Mastercard debuts a credit card with a fingerprint sensor to fight fraud

The industry was supposed to move to chip+pin eventually. The idea being based on the founding principles of the three categories of multi-factor authentication which are 1) What you know, 2) What you have, and 3) What you are. So chip is what you have, PIN is what you know, and something like a fingerprint is what you are. The problem is that chip + signature is not multifactor. Those are both things you have. A signature only counts as "what you are" if there was some means to verify that the signature is the true cardholder's signature. No cashier is good enough to be the judge on that, plus that is overruled by contracts signed between merchants and VISA/MC, which simply state that "a signature" must be captured. But you are right that chip+pin would solve 99% of the fraud out there.

One thing that the chip card does do is combat the main problem of counterfeiting cards, but that's only good when the merchant opts not to accept the magnetic strip to capture the transaction. Most POS terminals have a setting to not accept magstrip if it's a PIN card, due to liability rules put in place that makes the merchant liable for fraud transactions if they chose to accept the mag strip over the chip.

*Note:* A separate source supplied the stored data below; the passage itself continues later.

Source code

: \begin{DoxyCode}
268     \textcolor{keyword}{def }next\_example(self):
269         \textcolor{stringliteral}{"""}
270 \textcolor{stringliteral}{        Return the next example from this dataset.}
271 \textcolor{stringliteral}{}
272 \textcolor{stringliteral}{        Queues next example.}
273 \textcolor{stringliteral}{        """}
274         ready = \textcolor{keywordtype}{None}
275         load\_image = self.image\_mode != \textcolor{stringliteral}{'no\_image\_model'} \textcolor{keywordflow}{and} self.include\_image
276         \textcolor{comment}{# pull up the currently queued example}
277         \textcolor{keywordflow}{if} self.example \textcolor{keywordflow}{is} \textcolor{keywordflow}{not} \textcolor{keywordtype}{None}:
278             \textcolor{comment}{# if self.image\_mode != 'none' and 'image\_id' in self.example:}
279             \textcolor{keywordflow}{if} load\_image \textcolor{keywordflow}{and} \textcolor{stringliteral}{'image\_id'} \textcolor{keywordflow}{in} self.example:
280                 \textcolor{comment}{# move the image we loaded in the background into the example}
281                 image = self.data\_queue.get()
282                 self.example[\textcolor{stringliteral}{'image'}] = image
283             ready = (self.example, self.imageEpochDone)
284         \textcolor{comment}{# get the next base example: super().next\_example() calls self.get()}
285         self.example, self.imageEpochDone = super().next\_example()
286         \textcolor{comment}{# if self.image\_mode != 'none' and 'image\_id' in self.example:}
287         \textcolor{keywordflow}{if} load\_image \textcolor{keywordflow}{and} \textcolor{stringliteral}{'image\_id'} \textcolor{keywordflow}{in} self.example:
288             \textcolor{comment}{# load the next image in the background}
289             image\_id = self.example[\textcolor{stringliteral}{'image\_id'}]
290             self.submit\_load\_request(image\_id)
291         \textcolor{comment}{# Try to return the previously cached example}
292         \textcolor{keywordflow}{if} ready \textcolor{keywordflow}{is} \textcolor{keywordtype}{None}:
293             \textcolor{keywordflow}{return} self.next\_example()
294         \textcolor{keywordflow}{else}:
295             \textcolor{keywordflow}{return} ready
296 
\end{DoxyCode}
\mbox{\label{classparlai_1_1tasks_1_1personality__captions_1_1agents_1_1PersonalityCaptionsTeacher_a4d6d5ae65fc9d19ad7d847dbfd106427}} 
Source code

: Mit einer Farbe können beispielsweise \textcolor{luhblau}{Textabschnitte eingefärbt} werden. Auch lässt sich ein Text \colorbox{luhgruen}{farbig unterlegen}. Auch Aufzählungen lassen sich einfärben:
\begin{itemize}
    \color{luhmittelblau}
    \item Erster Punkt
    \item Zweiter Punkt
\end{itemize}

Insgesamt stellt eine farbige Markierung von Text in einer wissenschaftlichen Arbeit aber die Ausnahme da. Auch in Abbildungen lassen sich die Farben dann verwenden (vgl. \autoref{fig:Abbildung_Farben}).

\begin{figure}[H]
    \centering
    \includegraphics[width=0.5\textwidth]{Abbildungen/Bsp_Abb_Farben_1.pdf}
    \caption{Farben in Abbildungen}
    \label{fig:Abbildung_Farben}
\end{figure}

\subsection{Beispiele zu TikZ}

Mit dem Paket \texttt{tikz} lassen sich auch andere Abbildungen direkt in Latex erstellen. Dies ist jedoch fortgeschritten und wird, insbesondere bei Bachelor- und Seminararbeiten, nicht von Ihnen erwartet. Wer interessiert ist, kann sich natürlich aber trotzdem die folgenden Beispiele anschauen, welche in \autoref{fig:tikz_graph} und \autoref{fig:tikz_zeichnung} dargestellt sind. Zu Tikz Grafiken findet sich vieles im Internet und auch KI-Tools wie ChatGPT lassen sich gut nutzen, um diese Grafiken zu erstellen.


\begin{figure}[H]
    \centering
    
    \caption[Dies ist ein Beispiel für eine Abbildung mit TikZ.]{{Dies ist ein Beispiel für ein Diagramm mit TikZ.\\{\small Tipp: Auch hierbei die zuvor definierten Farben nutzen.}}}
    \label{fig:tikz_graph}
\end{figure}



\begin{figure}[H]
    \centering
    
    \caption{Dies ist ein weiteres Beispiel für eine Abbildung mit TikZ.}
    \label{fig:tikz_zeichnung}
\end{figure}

The US has been slow to adopt the whole switch to EMV because banking in the US is very different from other countries. Most countries that initially switched had smaller infrastructure and one PIN network. Here in the US we have lots of different PIN networks and trying to orchestrate such a switch, plus add in all the rules and regulations that are now in place post-2008, it's just plain slow to adopt. Meanwhile all of the fraud has made its way into the US because we are behind on technology and relying on a 50 year old magstrip that contains plaintext track data.

I used to pull home depot gift cards out of card capture bins of ATMs and run them through my USB card reader to see that they had someone else's ATM card programmed onto it using our BIN and MMI. Good stuff.